§ **What this task involves**: Using the entries that follow, collect the lines where the word "thoughtbot" appears.

§ **Entries supplied**:
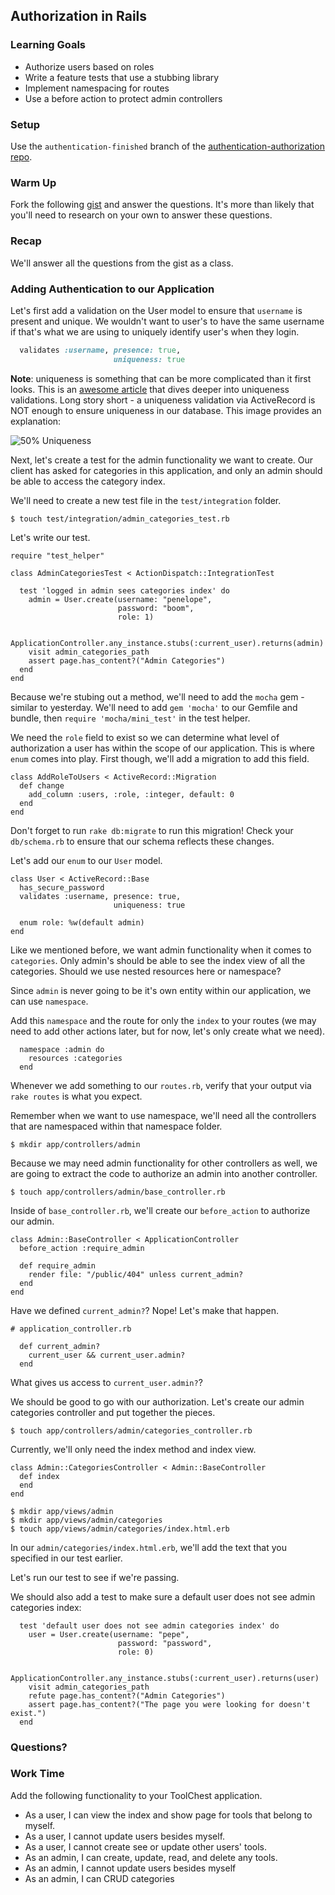 ## Authorization in Rails

### Learning Goals

* Authorize users based on roles
* Write a feature tests that use a stubbing library
* Implement namespacing for routes
* Use a before action to protect admin controllers

### Setup

Use the `authentication-finished` branch of the [authentication-authorization repo](https://github.com/turingschool-examples/authentication-authorization). 

### Warm Up

Fork the following [gist](https://gist.github.com/case-eee/9ca3c160b12297caff7e7b5c4126a340) and answer the questions. It's more than likely that you'll need to research on your own to answer these questions.

### Recap

We'll answer all the questions from the gist as a class. 

### Adding Authentication to our Application

Let's first add a validation on the User model to ensure that `username` is present and unique. We wouldn't want to user's to have the same username if that's what we are using to uniquely identify user's when they login.

```ruby
  validates :username, presence: true, 
                       uniqueness: true
```

**Note**: uniqueness is something that can be more complicated than it first looks. This is an [awesome article](https://robots.thoughtbot.com/the-perils-of-uniqueness-validations) that dives deeper into uniqueness validations. Long story short - a uniqueness validation via ActiveRecord is NOT enough to ensure uniqueness in our database. This image provides an explanation:

![50% Uniqueness](https://images.thoughtbot.com/unique_without_index.png)

Next, let's create a test for the admin functionality we want to create. Our client has asked for categories in this application, and only an admin should be able to access the category index. 

We'll need to create a new test file in the `test/integration` folder.

```
$ touch test/integration/admin_categories_test.rb
```

Let's write our test. 

```
require "test_helper"

class AdminCategoriesTest < ActionDispatch::IntegrationTest

  test 'logged in admin sees categories index' do
    admin = User.create(username: "penelope",
                        password: "boom",
                        role: 1)

    ApplicationController.any_instance.stubs(:current_user).returns(admin)
    visit admin_categories_path
    assert page.has_content?("Admin Categories")
  end
end
```

Because we're stubing out a method, we'll need to add the `mocha` gem - similar to yesterday. We'll need to add `gem 'mocha'` to our Gemfile and bundle, then `require 'mocha/mini_test'` in the test helper. 

We need the `role` field to exist so we can determine what level of authorization a user has within the scope of our application. This is where `enum` comes into play. First though, we'll add a migration to add this field.

```
class AddRoleToUsers < ActiveRecord::Migration
  def change
    add_column :users, :role, :integer, default: 0
  end
end
```

Don't forget to run `rake db:migrate` to run this migration! Check your `db/schema.rb` to ensure that our schema reflects these changes.

Let's add our `enum` to our `User` model.

```
class User < ActiveRecord::Base
  has_secure_password
  validates :username, presence: true, 
                       uniqueness: true

  enum role: %w(default admin)
end
```

Like we mentioned before, we want admin functionality when it comes to `categories`. Only admin's should be able to see the index view of all the categories. Should we use nested resources here or namespace?

Since `admin` is never going to be it's own entity within our application, we can use `namespace`.

Add this `namespace` and the route for only the `index` to your routes (we may need to add other actions later, but for now, let's only create what we need).

```
  namespace :admin do
    resources :categories
  end
```

Whenever we add something to our `routes.rb`, verify that your output via `rake routes` is what you expect.

Remember when we want to use namespace, we'll need all the controllers that are namespaced within that namespace folder.

```
$ mkdir app/controllers/admin
```

Because we may need admin functionality for other controllers as well, we are going to extract the code to authorize an admin into another controller.

```
$ touch app/controllers/admin/base_controller.rb
```

Inside of `base_controller.rb`, we'll create our `before_action` to authorize our admin.

```
class Admin::BaseController < ApplicationController
  before_action :require_admin

  def require_admin
    render file: "/public/404" unless current_admin? 
  end
end
```

Have we defined `current_admin?`? Nope! Let's make that happen.


```
# application_controller.rb

  def current_admin?
    current_user && current_user.admin?
  end
```

What gives us access to `current_user.admin?`?

We should be good to go with our authorization. Let's create our admin categories controller and put together the pieces.

```
$ touch app/controllers/admin/categories_controller.rb
```

Currently, we'll only need the index method and index view.

```
class Admin::CategoriesController < Admin::BaseController
  def index
  end
end
```

```
$ mkdir app/views/admin
$ mkdir app/views/admin/categories
$ touch app/views/admin/categories/index.html.erb
```

In our `admin/categories/index.html.erb`, we'll add the text that you specified in our test earlier. 

Let's run our test to see if we're passing.

We should also add a test to make sure a default user does not see admin categories index:

```
  test 'default user does not see admin categories index' do
    user = User.create(username: "pepe",
                        password: "password",
                        role: 0)

    ApplicationController.any_instance.stubs(:current_user).returns(user)
    visit admin_categories_path
    refute page.has_content?("Admin Categories")
    assert page.has_content?("The page you were looking for doesn't exist.")
  end
```

### Questions?

### Work Time

Add the following functionality to your ToolChest application.

* As a user, I can view the index and show page for tools that belong to myself.
* As a user, I cannot update users besides myself.
* As a user, I cannot create see or update other users' tools.
* As an admin, I can create, update, read, and delete any tools. 
* As an admin, I cannot update users besides myself
* As an admin, I can CRUD categories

§ **Answer box**:
**Note**: uniqueness is something that can be more complicated than it first looks. This is an [awesome article](https://robots.thoughtbot.com/the-perils-of-uniqueness-validations) that dives deeper into uniqueness validations. Long story short - a uniqueness validation via ActiveRecord is NOT enough to ensure uniqueness in our database. This image provides an explanation:
![50% Uniqueness](https://images.thoughtbot.com/unique_without_index.png)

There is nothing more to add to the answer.